• [AIM OF THE EXERCISE]:
An exact copy of every entry is needed, without the pictures.

• [EXERCISE MATERIALS]:
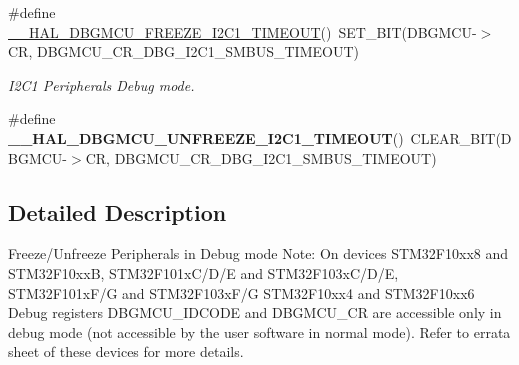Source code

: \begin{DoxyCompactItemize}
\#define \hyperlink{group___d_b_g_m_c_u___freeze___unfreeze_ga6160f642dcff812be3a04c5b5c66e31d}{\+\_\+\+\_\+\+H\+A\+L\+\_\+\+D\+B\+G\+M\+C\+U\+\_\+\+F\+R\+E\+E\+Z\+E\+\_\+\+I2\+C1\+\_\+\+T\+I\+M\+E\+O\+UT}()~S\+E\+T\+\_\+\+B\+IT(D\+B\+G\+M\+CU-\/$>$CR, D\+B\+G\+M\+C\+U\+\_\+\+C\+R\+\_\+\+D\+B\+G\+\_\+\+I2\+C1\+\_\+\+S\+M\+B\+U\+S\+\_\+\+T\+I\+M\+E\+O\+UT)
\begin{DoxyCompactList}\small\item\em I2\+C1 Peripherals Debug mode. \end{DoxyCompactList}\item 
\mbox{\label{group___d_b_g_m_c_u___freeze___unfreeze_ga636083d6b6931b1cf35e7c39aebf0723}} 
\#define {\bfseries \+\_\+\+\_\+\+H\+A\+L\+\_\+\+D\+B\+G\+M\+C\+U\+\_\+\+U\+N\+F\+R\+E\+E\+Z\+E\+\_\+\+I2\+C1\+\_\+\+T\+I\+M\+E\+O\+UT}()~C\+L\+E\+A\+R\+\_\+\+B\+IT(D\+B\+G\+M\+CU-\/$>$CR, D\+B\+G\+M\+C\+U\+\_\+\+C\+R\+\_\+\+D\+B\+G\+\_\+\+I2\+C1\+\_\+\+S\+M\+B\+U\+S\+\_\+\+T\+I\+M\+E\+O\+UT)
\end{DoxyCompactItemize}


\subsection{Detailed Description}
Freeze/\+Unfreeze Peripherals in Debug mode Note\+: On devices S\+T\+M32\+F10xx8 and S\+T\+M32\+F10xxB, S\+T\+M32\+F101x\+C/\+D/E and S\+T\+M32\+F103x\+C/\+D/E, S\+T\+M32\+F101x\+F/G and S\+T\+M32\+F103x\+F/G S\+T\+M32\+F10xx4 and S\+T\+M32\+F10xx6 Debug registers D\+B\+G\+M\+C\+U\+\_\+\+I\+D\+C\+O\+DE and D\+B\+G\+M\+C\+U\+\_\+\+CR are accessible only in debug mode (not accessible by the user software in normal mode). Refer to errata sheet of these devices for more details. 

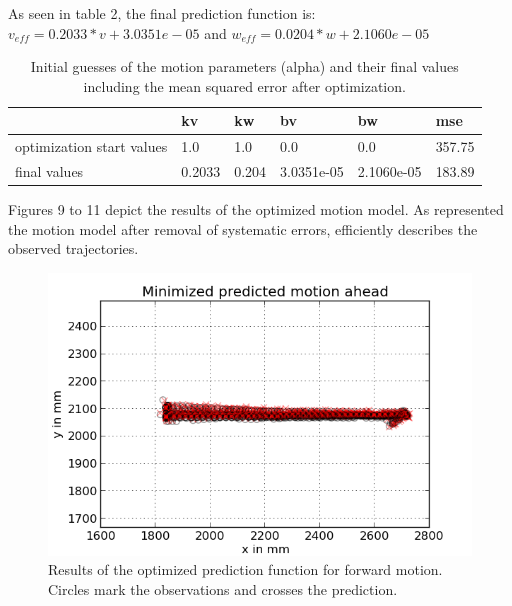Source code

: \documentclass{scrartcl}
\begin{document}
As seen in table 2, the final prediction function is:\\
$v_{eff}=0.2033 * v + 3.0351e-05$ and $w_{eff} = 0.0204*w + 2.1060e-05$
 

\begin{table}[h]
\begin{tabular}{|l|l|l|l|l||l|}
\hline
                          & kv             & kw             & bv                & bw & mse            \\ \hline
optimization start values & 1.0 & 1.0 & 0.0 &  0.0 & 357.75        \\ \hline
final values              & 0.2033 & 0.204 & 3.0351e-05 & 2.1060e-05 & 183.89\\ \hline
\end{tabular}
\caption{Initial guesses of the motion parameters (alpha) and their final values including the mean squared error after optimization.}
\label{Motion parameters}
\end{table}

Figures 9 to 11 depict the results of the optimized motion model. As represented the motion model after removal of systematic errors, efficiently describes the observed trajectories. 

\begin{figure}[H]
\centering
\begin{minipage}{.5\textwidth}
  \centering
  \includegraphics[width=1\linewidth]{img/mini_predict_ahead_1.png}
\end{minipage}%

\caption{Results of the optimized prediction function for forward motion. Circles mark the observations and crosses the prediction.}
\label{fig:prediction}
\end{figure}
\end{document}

• [EXPECTED ANSWER]:
Source code

: \begin{DoxyCompactItemize}
\#define \hyperlink{group___d_b_g_m_c_u___freeze___unfreeze_ga6160f642dcff812be3a04c5b5c66e31d}{\+\_\+\+\_\+\+H\+A\+L\+\_\+\+D\+B\+G\+M\+C\+U\+\_\+\+F\+R\+E\+E\+Z\+E\+\_\+\+I2\+C1\+\_\+\+T\+I\+M\+E\+O\+UT}()~S\+E\+T\+\_\+\+B\+IT(D\+B\+G\+M\+CU-\/$>$CR, D\+B\+G\+M\+C\+U\+\_\+\+C\+R\+\_\+\+D\+B\+G\+\_\+\+I2\+C1\+\_\+\+S\+M\+B\+U\+S\+\_\+\+T\+I\+M\+E\+O\+UT)
\begin{DoxyCompactList}\small\item\em I2\+C1 Peripherals Debug mode. \end{DoxyCompactList}\item 
\mbox{\label{group___d_b_g_m_c_u___freeze___unfreeze_ga636083d6b6931b1cf35e7c39aebf0723}} 
\#define {\bfseries \+\_\+\+\_\+\+H\+A\+L\+\_\+\+D\+B\+G\+M\+C\+U\+\_\+\+U\+N\+F\+R\+E\+E\+Z\+E\+\_\+\+I2\+C1\+\_\+\+T\+I\+M\+E\+O\+UT}()~C\+L\+E\+A\+R\+\_\+\+B\+IT(D\+B\+G\+M\+CU-\/$>$CR, D\+B\+G\+M\+C\+U\+\_\+\+C\+R\+\_\+\+D\+B\+G\+\_\+\+I2\+C1\+\_\+\+S\+M\+B\+U\+S\+\_\+\+T\+I\+M\+E\+O\+UT)
\end{DoxyCompactItemize}


\subsection{Detailed Description}
Freeze/\+Unfreeze Peripherals in Debug mode Note\+: On devices S\+T\+M32\+F10xx8 and S\+T\+M32\+F10xxB, S\+T\+M32\+F101x\+C/\+D/E and S\+T\+M32\+F103x\+C/\+D/E, S\+T\+M32\+F101x\+F/G and S\+T\+M32\+F103x\+F/G S\+T\+M32\+F10xx4 and S\+T\+M32\+F10xx6 Debug registers D\+B\+G\+M\+C\+U\+\_\+\+I\+D\+C\+O\+DE and D\+B\+G\+M\+C\+U\+\_\+\+CR are accessible only in debug mode (not accessible by the user software in normal mode). Refer to errata sheet of these devices for more details. 

Source code

: \documentclass{scrartcl}
\begin{document}
As seen in table 2, the final prediction function is:\\
$v_{eff}=0.2033 * v + 3.0351e-05$ and $w_{eff} = 0.0204*w + 2.1060e-05$
 

\begin{table}[h]
\begin{tabular}{|l|l|l|l|l||l|}
\hline
                          & kv             & kw             & bv                & bw & mse            \\ \hline
optimization start values & 1.0 & 1.0 & 0.0 &  0.0 & 357.75        \\ \hline
final values              & 0.2033 & 0.204 & 3.0351e-05 & 2.1060e-05 & 183.89\\ \hline
\end{tabular}
\caption{Initial guesses of the motion parameters (alpha) and their final values including the mean squared error after optimization.}
\label{Motion parameters}
\end{table}

Figures 9 to 11 depict the results of the optimized motion model. As represented the motion model after removal of systematic errors, efficiently describes the observed trajectories. 

\begin{figure}[H]
\centering
\begin{minipage}{.5\textwidth}
  \centering
  \includegraphics[width=1\linewidth]{img/mini_predict_ahead_1.png}
\end{minipage}%

\caption{Results of the optimized prediction function for forward motion. Circles mark the observations and crosses the prediction.}
\label{fig:prediction}
\end{figure}
\end{document}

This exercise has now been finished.